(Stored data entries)
______________________________

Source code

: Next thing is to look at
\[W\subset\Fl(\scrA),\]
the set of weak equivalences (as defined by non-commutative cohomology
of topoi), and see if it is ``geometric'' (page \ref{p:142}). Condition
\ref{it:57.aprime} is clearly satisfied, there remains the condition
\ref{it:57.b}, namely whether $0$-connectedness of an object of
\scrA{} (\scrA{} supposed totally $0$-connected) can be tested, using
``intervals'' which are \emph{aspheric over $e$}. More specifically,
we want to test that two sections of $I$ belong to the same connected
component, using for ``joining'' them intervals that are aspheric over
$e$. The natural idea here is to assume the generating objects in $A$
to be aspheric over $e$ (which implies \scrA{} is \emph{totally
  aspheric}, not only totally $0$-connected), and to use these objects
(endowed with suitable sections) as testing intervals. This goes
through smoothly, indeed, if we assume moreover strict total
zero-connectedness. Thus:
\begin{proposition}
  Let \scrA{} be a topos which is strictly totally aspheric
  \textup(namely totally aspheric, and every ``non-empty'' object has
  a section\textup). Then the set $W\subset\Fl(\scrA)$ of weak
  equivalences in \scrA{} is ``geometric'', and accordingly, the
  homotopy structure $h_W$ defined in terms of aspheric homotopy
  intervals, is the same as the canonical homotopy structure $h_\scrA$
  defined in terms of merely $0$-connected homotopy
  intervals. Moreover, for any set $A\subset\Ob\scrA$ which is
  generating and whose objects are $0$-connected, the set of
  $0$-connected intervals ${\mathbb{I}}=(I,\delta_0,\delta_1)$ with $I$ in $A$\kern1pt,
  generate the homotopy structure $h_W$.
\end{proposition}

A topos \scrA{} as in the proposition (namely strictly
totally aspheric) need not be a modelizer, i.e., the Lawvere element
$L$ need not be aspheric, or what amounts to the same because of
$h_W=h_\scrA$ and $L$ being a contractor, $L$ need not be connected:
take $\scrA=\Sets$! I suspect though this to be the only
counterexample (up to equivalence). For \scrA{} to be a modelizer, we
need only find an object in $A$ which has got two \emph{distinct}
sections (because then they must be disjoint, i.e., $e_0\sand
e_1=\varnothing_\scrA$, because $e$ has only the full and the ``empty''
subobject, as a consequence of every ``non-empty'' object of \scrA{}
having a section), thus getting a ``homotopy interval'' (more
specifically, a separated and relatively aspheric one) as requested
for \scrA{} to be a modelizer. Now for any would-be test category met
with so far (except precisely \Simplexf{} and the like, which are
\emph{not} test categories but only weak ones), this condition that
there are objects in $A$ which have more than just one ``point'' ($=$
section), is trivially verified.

______________________________

__EXERCISE DIRECTIONS__:
Search the entries for "terms" and copy each matching line.

__EXERCISE SOLUTION__:
  homotopy structure $h_W$ defined in terms of aspheric homotopy
  defined in terms of merely $0$-connected homotopy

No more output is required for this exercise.